We believe that appellant has shown good cause for the short delay in filing the transcript of the record, if such showing will excuse such failure. The undisputed facts are that the Circuit Clerk delayed the filing of the transcript of the record in this court, although receiving it in time, because he did not approve the wording of the trial judge's certificate referring to its as a "Bill of Exceptions", though it was in fact a transcript of the record.

We regard the question of whether or not any diligence on the part of an appellant can serve as an excuse for failure of such appellant to file the transcript of the record on appeal in the Appellate Court within the time allowed, as a question of general interest and importance, not only to the Appellate Courts of this State, but, as well, to the bar and to the general public of Missouri.

This case is hereby certified to the Supreme Court of Missouri, under Section 10, of Article V, of the Constitution of Missouri, adopted February 27, 1945. It is so ordered. *1005

NOTICE.
TO THE CITY OF NEOSHO, Appellant, and TO JUSTIN RUARK and RAY ENGLAND, Attorneys for Appellant.

You and each of you are hereby notified that the undersigned, as attorneys for the respondent, will file in the Springfield Court of Appeals, on Saturday, January 12, a motion to dismiss the appeal of the appellant, and suggestions in support of such motion. A copy of each of which is attached, hereto.
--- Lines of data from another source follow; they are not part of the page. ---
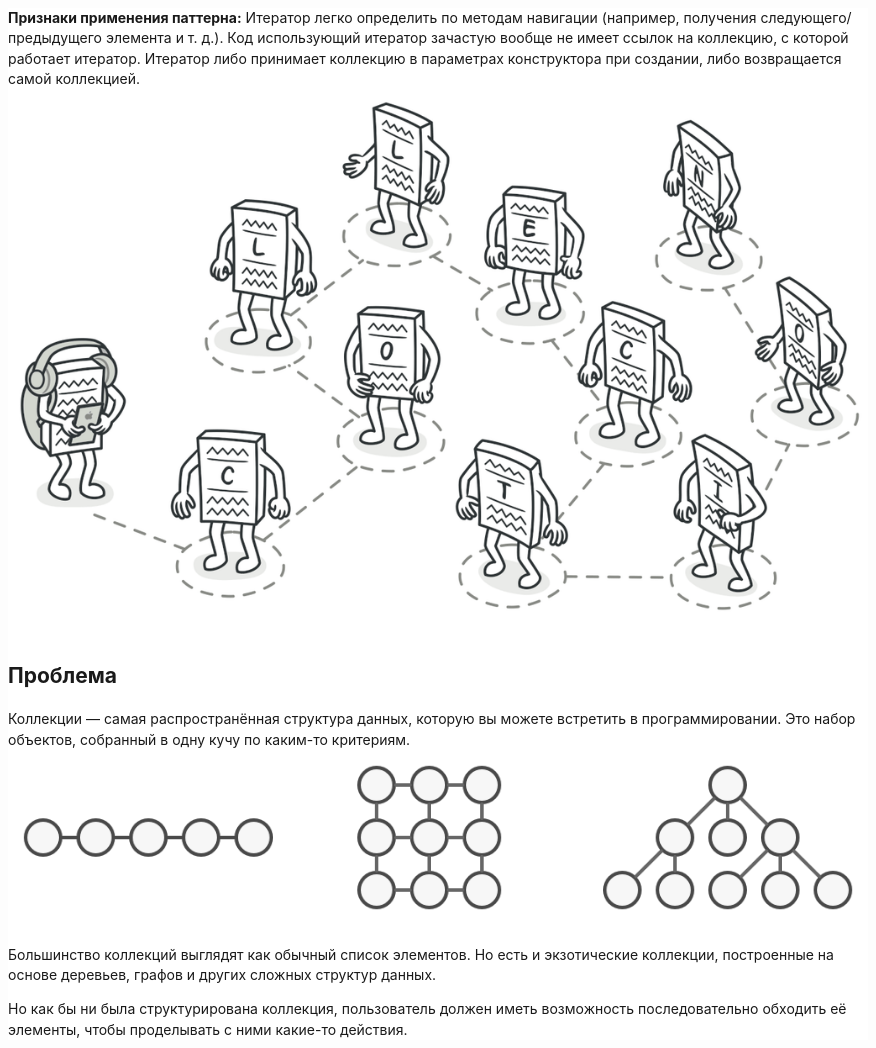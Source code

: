 **Признаки применения паттерна:** Итератор легко определить по методам навигации (например, получения следующего/предыдущего элемента и т. д.). Код использующий итератор зачастую вообще не имеет ссылок на коллекцию, с которой работает итератор. Итератор либо принимает коллекцию в параметрах конструктора при создании, либо возвращается самой коллекцией.
![pattern_iterator](/pictures/pattern_iterator.png)
## Проблема
Коллекции — самая распространённая структура данных, которую вы можете встретить в программировании. Это набор объектов, собранный в одну кучу по каким-то критериям.
![pattern_iterator_problem1](/pictures/pattern_iterator_problem1.png)

Большинство коллекций выглядят как обычный список элементов. Но есть и экзотические коллекции, построенные на основе деревьев, графов и других сложных структур данных.

Но как бы ни была структурирована коллекция, пользователь должен иметь возможность последовательно обходить её элементы, чтобы проделывать с ними какие-то действия.
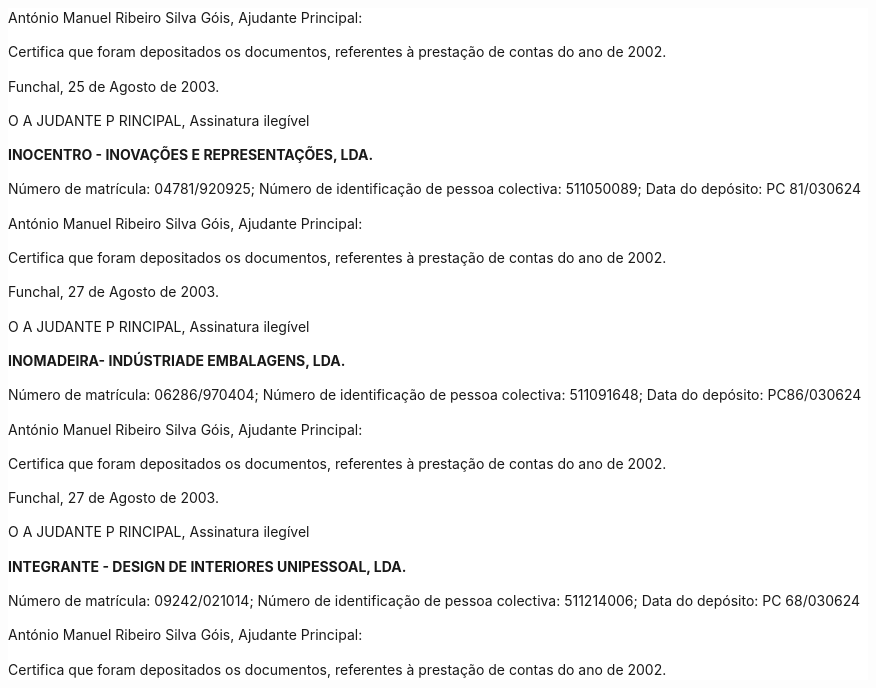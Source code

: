 
António Manuel Ribeiro Silva Góis, Ajudante Principal:


Certifica que foram depositados os documentos,
referentes à prestação de contas do ano de 2002.


Funchal, 25 de Agosto de 2003.


O A JUDANTE P RINCIPAL, Assinatura ilegível


**INOCENTRO - INOVAÇÕES E REPRESENTAÇÕES, LDA.**


Número de matrícula: 04781/920925;
Número de identificação de pessoa colectiva: 511050089;
Data do depósito: PC 81/030624


António Manuel Ribeiro Silva Góis, Ajudante Principal:


Certifica que foram depositados os documentos,
referentes à prestação de contas do ano de 2002.


Funchal, 27 de Agosto de 2003.


O A JUDANTE P RINCIPAL, Assinatura ilegível


**INOMADEIRA- INDÚSTRIADE EMBALAGENS, LDA.**


Número de matrícula: 06286/970404;
Número de identificação de pessoa colectiva: 511091648;
Data do depósito: PC86/030624


António Manuel Ribeiro Silva Góis, Ajudante Principal:


Certifica que foram depositados os documentos,
referentes à prestação de contas do ano de 2002.


Funchal, 27 de Agosto de 2003.


O A JUDANTE P RINCIPAL, Assinatura ilegível


**INTEGRANTE - DESIGN DE INTERIORES
UNIPESSOAL, LDA.**


Número de matrícula: 09242/021014;
Número de identificação de pessoa colectiva: 511214006;
Data do depósito: PC 68/030624


António Manuel Ribeiro Silva Góis, Ajudante Principal:


Certifica que foram depositados os documentos,
referentes à prestação de contas do ano de 2002.
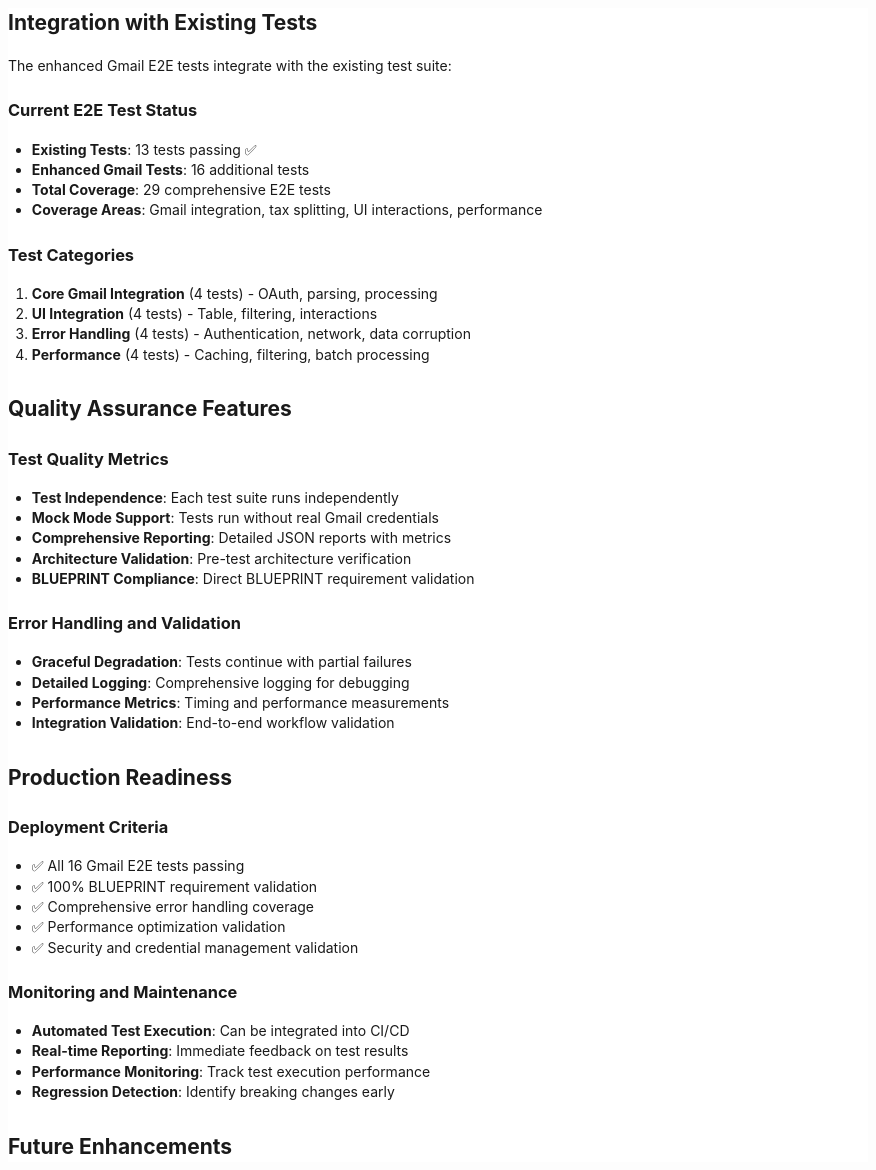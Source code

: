## Integration with Existing Tests

The enhanced Gmail E2E tests integrate with the existing test suite:

### Current E2E Test Status
- **Existing Tests**: 13 tests passing ✅
- **Enhanced Gmail Tests**: 16 additional tests
- **Total Coverage**: 29 comprehensive E2E tests
- **Coverage Areas**: Gmail integration, tax splitting, UI interactions, performance

### Test Categories
1. **Core Gmail Integration** (4 tests) - OAuth, parsing, processing
2. **UI Integration** (4 tests) - Table, filtering, interactions
3. **Error Handling** (4 tests) - Authentication, network, data corruption
4. **Performance** (4 tests) - Caching, filtering, batch processing

## Quality Assurance Features

### Test Quality Metrics
- **Test Independence**: Each test suite runs independently
- **Mock Mode Support**: Tests run without real Gmail credentials
- **Comprehensive Reporting**: Detailed JSON reports with metrics
- **Architecture Validation**: Pre-test architecture verification
- **BLUEPRINT Compliance**: Direct BLUEPRINT requirement validation

### Error Handling and Validation
- **Graceful Degradation**: Tests continue with partial failures
- **Detailed Logging**: Comprehensive logging for debugging
- **Performance Metrics**: Timing and performance measurements
- **Integration Validation**: End-to-end workflow validation

## Production Readiness

### Deployment Criteria
- ✅ All 16 Gmail E2E tests passing
- ✅ 100% BLUEPRINT requirement validation
- ✅ Comprehensive error handling coverage
- ✅ Performance optimization validation
- ✅ Security and credential management validation

### Monitoring and Maintenance
- **Automated Test Execution**: Can be integrated into CI/CD
- **Real-time Reporting**: Immediate feedback on test results
- **Performance Monitoring**: Track test execution performance
- **Regression Detection**: Identify breaking changes early

## Future Enhancements
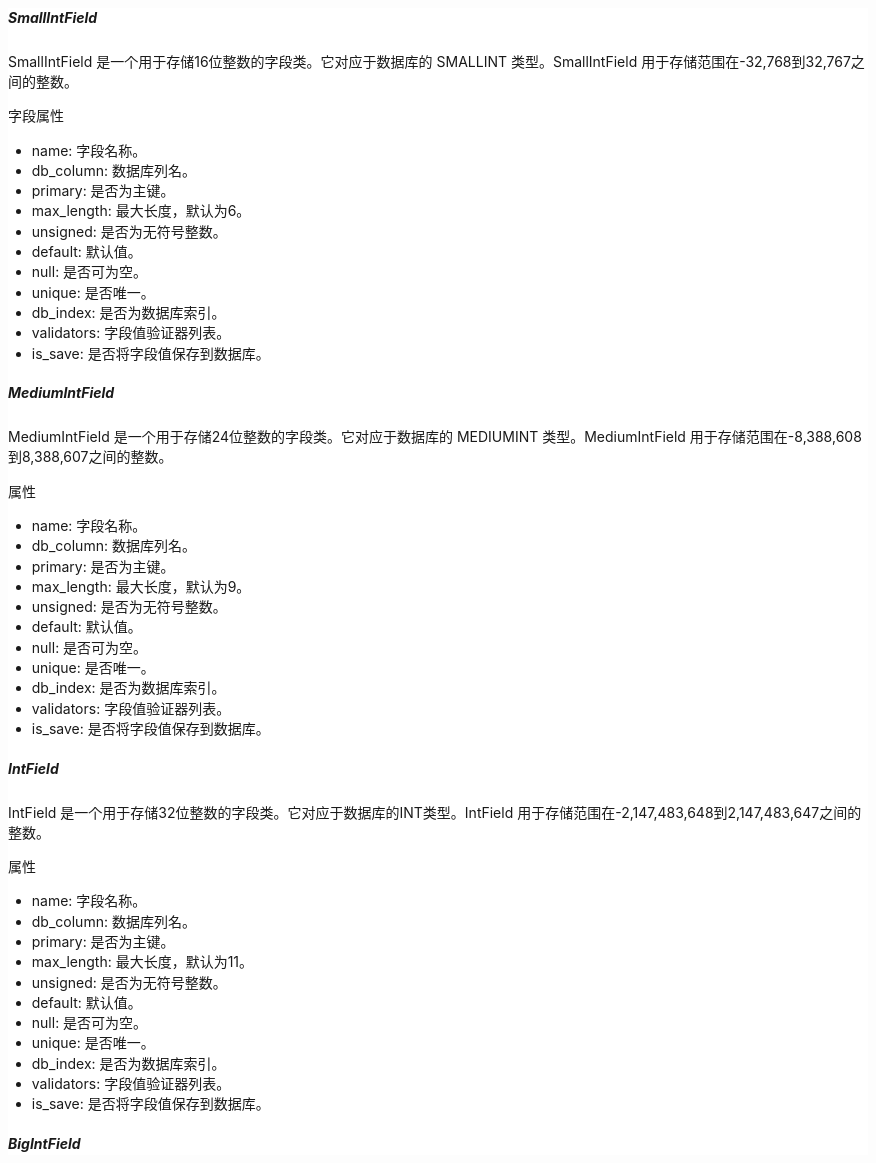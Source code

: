 ##### SmallIntField

SmallIntField 是一个用于存储16位整数的字段类。它对应于数据库的 SMALLINT 类型。SmallIntField 用于存储范围在-32,768到32,767之间的整数。

字段属性

- name: 字段名称。
- db_column: 数据库列名。
- primary: 是否为主键。
- max_length: 最大长度，默认为6。
- unsigned: 是否为无符号整数。
- default: 默认值。
- null: 是否可为空。
- unique: 是否唯一。
- db_index: 是否为数据库索引。
- validators: 字段值验证器列表。
- is_save: 是否将字段值保存到数据库。

##### MediumIntField

MediumIntField 是一个用于存储24位整数的字段类。它对应于数据库的 MEDIUMINT 类型。MediumIntField 用于存储范围在-8,388,608到8,388,607之间的整数。

属性

- name: 字段名称。
- db_column: 数据库列名。
- primary: 是否为主键。
- max_length: 最大长度，默认为9。
- unsigned: 是否为无符号整数。
- default: 默认值。
- null: 是否可为空。
- unique: 是否唯一。
- db_index: 是否为数据库索引。
- validators: 字段值验证器列表。
- is_save: 是否将字段值保存到数据库。

##### IntField

IntField 是一个用于存储32位整数的字段类。它对应于数据库的INT类型。IntField 用于存储范围在-2,147,483,648到2,147,483,647之间的整数。

属性

- name: 字段名称。
- db_column: 数据库列名。
- primary: 是否为主键。
- max_length: 最大长度，默认为11。
- unsigned: 是否为无符号整数。
- default: 默认值。
- null: 是否可为空。
- unique: 是否唯一。
- db_index: 是否为数据库索引。
- validators: 字段值验证器列表。
- is_save: 是否将字段值保存到数据库。

##### BigIntField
Dated this 10th day of January, 1946.

Wayne C. Slankard and Paul E. Carver, Both of Neosho, Missouri, Attorneys for Respondent.

Receipt of the copy of the above and foregoing notice, together with a copy of motion of respondent to dismiss, and a copy of suggestions in support of such motion, acknowledged this 10th day of January, 1946.

Ray England, Justin Ruark, Attorneys for Appellant.